Task brief:
Reproduce the records below exactly, but only between the lines holding "dritter Vektor falsch klassifiziert\\" and "(1,1)-(-1.2,1.4) = (2.2,-0.4)$\\", inclusive.

(Source texts of formatted documents)
--- START ---

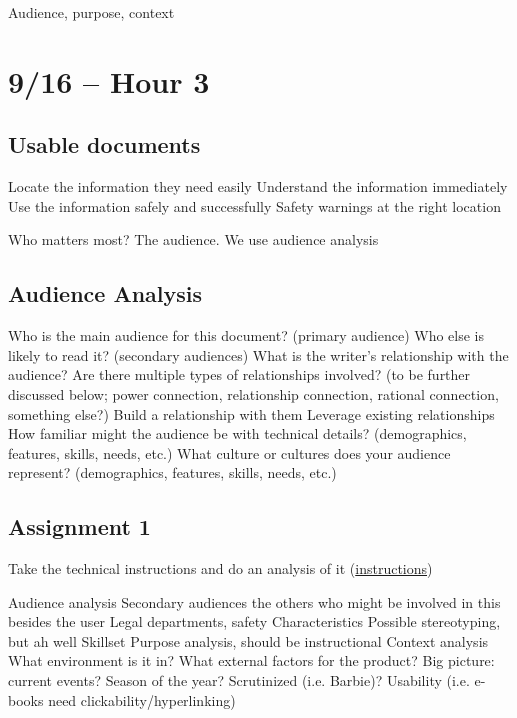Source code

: Audience, purpose, context

\section{9/16 -- Hour 3}

\subsection{Usable documents}

\begin{outline}
    \1 Locate the information they need easily
    \1 Understand the information immediately
    \1 Use the information safely and successfully
        \2 Safety warnings at the right location
\end{outline}

Who matters most? The audience. We use audience analysis

\subsection{Audience Analysis}

\begin{outline}
    \1 Who is the main audience for this document? (primary audience)
    \1 Who else is likely to read it? (secondary audiences)
    \1 What is the writer's relationship with the audience? Are there multiple types of relationships involved? (to be further discussed below; power connection, relationship connection, rational connection, something else?)
        \2 Build a relationship with them
        \2 Leverage existing relationships
    \1 How familiar might the audience be with technical details? (demographics, features, skills, needs, etc.)
    \1 What culture or cultures does your audience represent? (demographics, features, skills, needs, etc.)
\end{outline}

\subsection{Assignment 1}

Take the technical instructions and do an analysis of it (\href{https://canvas.calpoly.edu/courses/26844/pages/class-1-dot-2-w-9-slash-16-hours-3-4?module_item_id=695646}{instructions})

\begin{outline}
    \1 Audience analysis 
        \2 Secondary audiences
            \3 the others who might be involved in this besides the user
            \3 Legal departments, safety 
        \2 Characteristics 
            \3 Possible stereotyping, but ah well
        \2 Skillset
    \1 Purpose analysis, should be instructional
    \1 Context analysis 
        \2 What environment is it in? What external factors for the product?
        \2 Big picture: current events? Season of the year?
        \2 Scrutinized (i.e. Barbie)?
        \2 Usability (i.e. e-books need clickability/hyperlinking)
\end{outline}

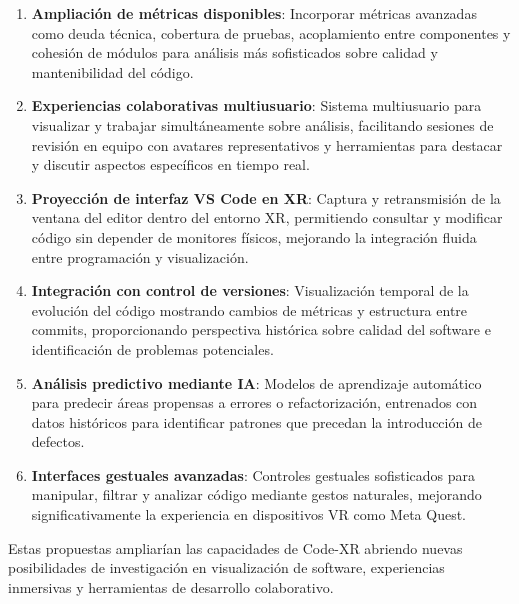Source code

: \documentclass[a4paper, 12pt]{book}
\begin{document}
\begin{enumerate}
  \item \textbf{Ampliación de métricas disponibles}: Incorporar métricas avanzadas como deuda técnica, cobertura de pruebas, acoplamiento entre componentes y cohesión de módulos para análisis más sofisticados sobre calidad y mantenibilidad del código.
  
  \item \textbf{Experiencias colaborativas multiusuario}: Sistema multiusuario para visualizar y trabajar simultáneamente sobre análisis, facilitando sesiones de revisión en equipo con avatares representativos y herramientas para destacar y discutir aspectos específicos en tiempo real.

  \item \textbf{Proyección de interfaz VS Code en XR}: Captura y retransmisión de la ventana del editor dentro del entorno XR, permitiendo consultar y modificar código sin depender de monitores físicos, mejorando la integración fluida entre programación y visualización.

  \item \textbf{Integración con control de versiones}: Visualización temporal de la evolución del código mostrando cambios de métricas y estructura entre commits, proporcionando perspectiva histórica sobre calidad del software e identificación de problemas potenciales.
  
  \item \textbf{Análisis predictivo mediante IA}: Modelos de aprendizaje automático para predecir áreas propensas a errores o refactorización, entrenados con datos históricos para identificar patrones que precedan la introducción de defectos.
    
  \item \textbf{Interfaces gestuales avanzadas}: Controles gestuales sofisticados para manipular, filtrar y analizar código mediante gestos naturales, mejorando significativamente la experiencia en dispositivos VR como Meta Quest.
  \end{enumerate}

Estas propuestas ampliarían las capacidades de Code-XR abriendo nuevas posibilidades de investigación en visualización de software, experiencias inmersivas y herramientas de desarrollo colaborativo.


\end{document}
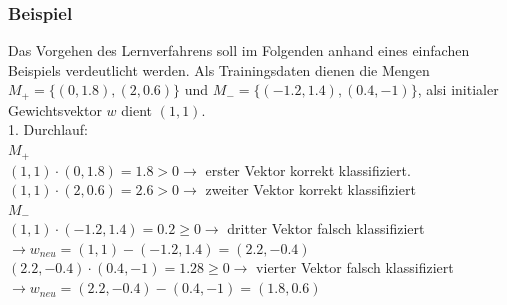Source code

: \documentclass[fontsize=11pt]{scrartcl}
\begin{document}
                    \subsubsection{Beispiel}
                        Das Vorgehen des Lernverfahrens soll im Folgenden anhand eines einfachen Beispiels verdeutlicht werden.
                        \newline
                        Als Trainingsdaten dienen die Mengen $M_+ = \{(0,1.8),(2,0.6)\}$ und \newline $M_- = \{(-1.2,1.4),(0.4,-1)\}$, alsi initialer Gewichtsvektor $w$ dient $(1,1)$.\\
                        1. Durchlauf:\\
                        $M_+$\\
                        $(1,1)\cdot(0,1.8) = 1.8 > 0 \rightarrow $ erster Vektor korrekt klassifiziert.\\
                        $(1,1)\cdot(2,0.6) = 2.6 > 0 \rightarrow$ zweiter Vektor korrekt klassifiziert\\
                        $M_-$\\
                        $(1,1)\cdot(-1.2,1.4) = 0.2 \geq 0 \rightarrow$ dritter Vektor falsch klassifiziert\\
                        $\rightarrow w_{neu} = (1,1)-(-1.2,1.4) = (2.2,-0.4)$\\
                        $(2.2,-0.4) \cdot (0.4,-1) = 1.28 \geq 0 \rightarrow$ vierter Vektor falsch klassifiziert\\
                        $\rightarrow w_{neu} = (2.2,-0.4)-(0.4,-1) = (1.8,0.6)$
\end{document}
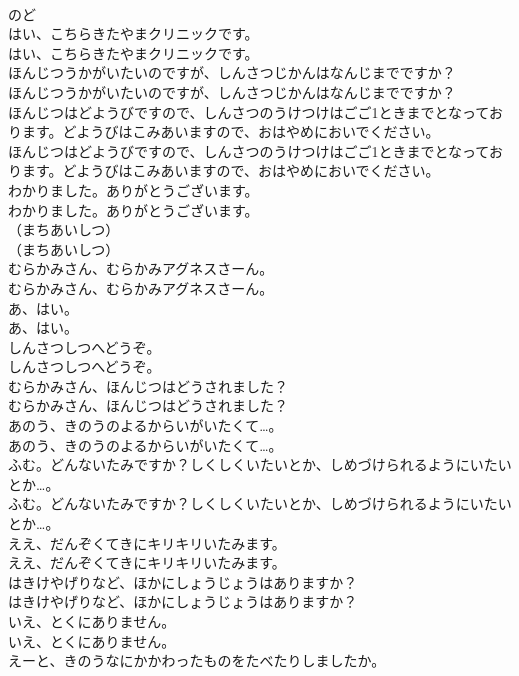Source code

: \documentclass[8pt]{extreport}
\begin{document}
\begin{CJK}{UTF8}{min}
\\	のど
\\	はい、こちらきたやまクリニックです。
\\	はい、こちらきたやまクリニックです。
\\	ほんじつうかがいたいのですが、しんさつじかんはなんじまでですか？
\\	ほんじつうかがいたいのですが、しんさつじかんはなんじまでですか？
\\	ほんじつはどようびですので、しんさつのうけつけはごご1ときまでとなっております。どようびはこみあいますので、おはやめにおいでください。
\\	ほんじつはどようびですので、しんさつのうけつけはごご1ときまでとなっております。どようびはこみあいますので、おはやめにおいでください。
\\	わかりました。ありがとうございます。
\\	わかりました。ありがとうございます。
\\	（まちあいしつ）
\\	（まちあいしつ）
\\	むらかみさん、むらかみアグネスさーん。
\\	むらかみさん、むらかみアグネスさーん。
\\	あ、はい。
\\	あ、はい。
\\	しんさつしつへどうぞ。
\\	しんさつしつへどうぞ。
\\	むらかみさん、ほんじつはどうされました？
\\	むらかみさん、ほんじつはどうされました？
\\	あのう、きのうのよるからいがいたくて…。
\\	あのう、きのうのよるからいがいたくて…。
\\	ふむ。どんないたみですか？しくしくいたいとか、しめづけられるようにいたいとか…。
\\	ふむ。どんないたみですか？しくしくいたいとか、しめづけられるようにいたいとか…。
\\	ええ、だんぞくてきにキリキリいたみます。
\\	ええ、だんぞくてきにキリキリいたみます。
\\	はきけやげりなど、ほかにしょうじょうはありますか？
\\	はきけやげりなど、ほかにしょうじょうはありますか？
\\	いえ、とくにありません。
\\	いえ、とくにありません。
\\	えーと、きのうなにかかわったものをたべたりしましたか。

\end{CJK}
\end{document}
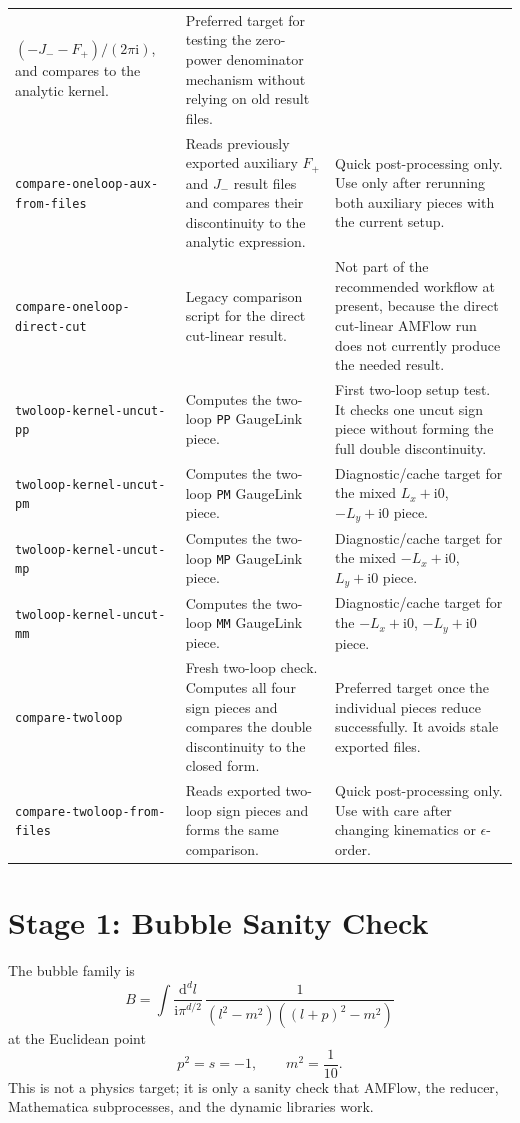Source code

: \documentclass[11pt]{article}
\newcommand{\dd}{\mathrm{d}}
\newcommand{\ii}{\mathrm{i}}
\newcommand{\eps}{\epsilon}
\newcommand{\WL}[1]{\texttt{#1}}
\begin{document}
\begin{center}
\begin{tabular}{p{}p{}p{}}
  \((-J_--F_+)/(2\pi\ii)\), and compares to the analytic kernel.
& Preferred target for testing the zero-power denominator mechanism without
  relying on old result files. \\
\WL{compare-oneloop-aux-from-files}
& Reads previously exported auxiliary \(F_+\) and \(J_-\) result files and
  compares their discontinuity to the analytic expression.
& Quick post-processing only. Use only after rerunning both auxiliary pieces
  with the current setup. \\
\WL{compare-oneloop-direct-cut}
& Legacy comparison script for the direct cut-linear result.
& Not part of the recommended workflow at present, because the direct
  cut-linear AMFlow run does not currently produce the needed result. \\
\WL{twoloop-kernel-uncut-pp}
& Computes the two-loop \WL{PP} GaugeLink piece.
& First two-loop setup test. It checks one uncut sign piece without forming
  the full double discontinuity. \\
\WL{twoloop-kernel-uncut-pm}
& Computes the two-loop \WL{PM} GaugeLink piece.
& Diagnostic/cache target for the mixed \(L_x+\ii0\), \(-L_y+\ii0\) piece. \\
\WL{twoloop-kernel-uncut-mp}
& Computes the two-loop \WL{MP} GaugeLink piece.
& Diagnostic/cache target for the mixed \(-L_x+\ii0\), \(L_y+\ii0\) piece. \\
\WL{twoloop-kernel-uncut-mm}
& Computes the two-loop \WL{MM} GaugeLink piece.
& Diagnostic/cache target for the \(-L_x+\ii0\), \(-L_y+\ii0\) piece. \\
\WL{compare-twoloop}
& Fresh two-loop check. Computes all four sign pieces and compares the double
  discontinuity to the closed form.
& Preferred target once the individual pieces reduce successfully. It avoids
  stale exported files. \\
\WL{compare-twoloop-from-files}
& Reads exported two-loop sign pieces and forms the same comparison.
& Quick post-processing only. Use with care after changing kinematics or
  \(\eps\)-order. \\
\hline
\end{tabular}
\end{center}

\section{Stage 1: Bubble Sanity Check}

The bubble family is
\begin{equation}
  B =
  \int \frac{\dd^d l}{\ii\pi^{d/2}}\,
  \frac{1}{(l^2-m^2)((l+p)^2-m^2)}
\end{equation}
at the Euclidean point
\begin{equation}
  p^2=s=-1,\qquad m^2=\frac{1}{10}.
\end{equation}
This is not a physics target; it is only a sanity check that AMFlow, the
reducer, Mathematica subprocesses, and the dynamic libraries work.
\end{document}

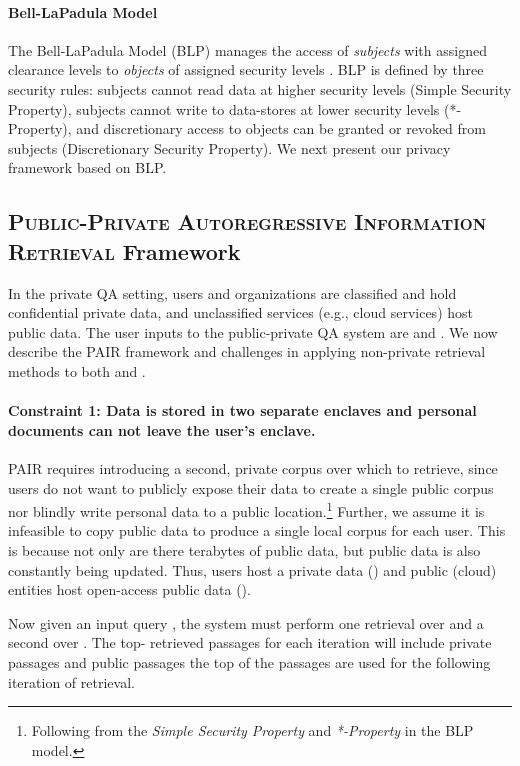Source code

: \documentclass{article}
\renewcommand\cite{\citep}	\newcommand\shortcite{\citeyearpar}\newcommand\newcite{\citet}
\newcommand{\problemlongname}{\textsc{Public-Private Autoregressive Information Retrieval}\xspace}
\newcommand{\problemshortname}{\textsc{PAIR}\xspace}
\begin{document}
\paragraph{Bell-LaPadula Model} The Bell-LaPadula Model (BLP) manages the access of \textit{subjects} with assigned clearance levels to \textit{objects} of assigned security levels \cite{bell2976blm}. BLP is defined by three security rules: subjects cannot read data at higher security levels (Simple Security Property), subjects cannot write to data-stores at lower security levels (*-Property), and discretionary access to objects can be granted or revoked from subjects (Discretionary Security Property). We next present our privacy framework based on BLP.


\subsection{\problemlongname Framework} In the private QA setting, users and organizations are classified and hold confidential private data, and unclassified services (e.g., cloud services) host public data. The user inputs to the public-private QA system are  and . We now describe the \problemshortname framework and challenges in applying non-private retrieval methods to both  and .

\paragraph{Constraint 1: Data is stored in two separate enclaves and personal documents  can not leave the user's enclave.}  \problemshortname requires introducing a second, private corpus over which to retrieve, since users do not want to publicly expose their data to create a single public corpus nor blindly write personal data to a public location.\footnote{Following from the \textit{Simple Security Property} and \textit{*-Property} in the BLP model.} Further, we assume it is infeasible to copy public data to produce a single local corpus for each user. This is because not only are there terabytes of public data, but public data is also constantly being updated. Thus, users host a  private data () and public (cloud) entities host open-access public data ().

Now given an input query , the system must perform one retrieval over  and a second over . The top- retrieved passages for each iteration will include  private passages and  public passages the top  of the  passages are used for the following iteration of retrieval. 
\end{document}
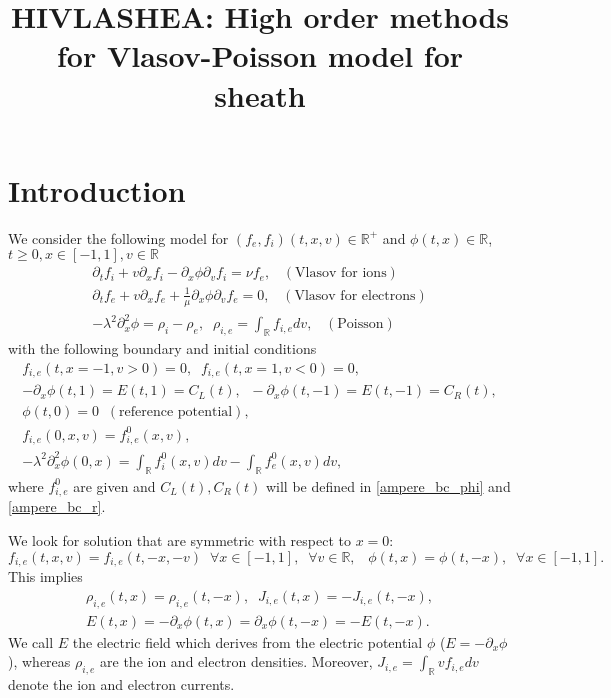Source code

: \documentclass[12pt,english]{article}
\theoremstyle{plain}\newtheorem{theorem}{Theorem}[section]
\theoremstyle{plain}\newtheorem{corollary}{Corollary}[section]
\theoremstyle{plain}\newtheorem{lemma}{Lemma}[section]
\begin{document}
\title{HIVLASHEA: High order methods for Vlasov-Poisson model for sheath}
\date{}
\maketitle




\section{Introduction}

We consider the following model for $(f_e, f_i)(t, x, v)\in \mathbb{R}^+$ and $\phi(t, x)\in \mathbb{R}$, 
$t\geq 0, x\in [-1, 1], v\in \mathbb{R}$ 
\begin{equation}
\label{model}
  \begin{aligned}
   \partial_t f_i + v\partial_x f_i -\partial_x \phi \partial_v f_i = \nu f_e, \;\;\; (\mbox{Vlasov for ions})\\ 
   \partial_t f_e + v\partial_x f_e +\frac{1}{\mu}\partial_x \phi \partial_v f_e = 0, \;\;\; (\mbox{Vlasov for electrons})\\
   -\lambda^2\partial_x^2 \phi = \rho_i-\rho_e, \;\; \rho_{i,e}= \int_\mathbb{R} f_{i, e} dv,  \;\;\; (\mbox{Poisson})
  \end{aligned}
\end{equation}
with the following boundary and initial conditions 
\begin{equation}
\label{bc}
  \begin{aligned}
    f_{i, e}(t, x=-1, v>0)= 0, \;\; f_{i, e}(t, x=1, v<0) = 0, \\ 
    -\partial_x \phi(t, 1)=E(t, 1)=C_L(t), \;\; -\partial_x \phi(t, -1)=E(t, -1)=C_R(t), \\
     \phi(t, 0)=0 \;\;  (\mbox{reference potential}), \\ 
 f_{i, e}(0, x, v)=f_{i, e}^0(x, v),  \\ 
- \lambda^2\partial_x^2\phi(0, x) = \int_\mathbb{R} f_{i}^0(x, v) dv  - \int_\mathbb{R} f_{ e}^0(x, v) dv, 
  \end{aligned}
\end{equation}
where $f_{i, e}^0$ are given and $C_L(t), C_R(t)$ will be defined in \eqref{ampere_bc_phi} and \eqref{ampere_bc_r}. 


We look for solution that are symmetric with respect to $x=0$: 
$$
f_{i, e}(t, x, v) = f_{i, e}(t, -x, -v) \;\;  \forall x\in [-1, 1], \;\; \forall v\in\mathbb{R}, \;\;\; \phi(t, x) = \phi(t, -x), \;\;  \forall x\in [-1, 1].  
$$
This implies 
$$
 \begin{aligned}
\rho_{i, e}(t, x) = \rho_{i, e}(t, -x), \;\; J_{i,e}(t, x) = -J_{i,e}(t, -x), \\
E(t, x)=-\partial_x\phi(t, x) = \partial_x \phi(t, -x) = -E(t, -x). 
 \end{aligned}
$$
We call $E$ the electric field which derives from the electric potential $\phi$ ($E=-\partial_x \phi$), whereas $\rho_{i,e}$ are the ion and electron densities. 
Moreover, $J_{i,e} = \int_{\mathbb{R}} vf_{i,e} dv$ denote the ion and electron currents. 
\end{document}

--- END ---

Written solution:
                        $(1,1)\cdot(-1.2,1.4) = 0.2 \geq 0 \rightarrow$ dritter Vektor falsch klassifiziert\\
                        $\rightarrow w_{neu} = (1,1)-(-1.2,1.4) = (2.2,-0.4)$\\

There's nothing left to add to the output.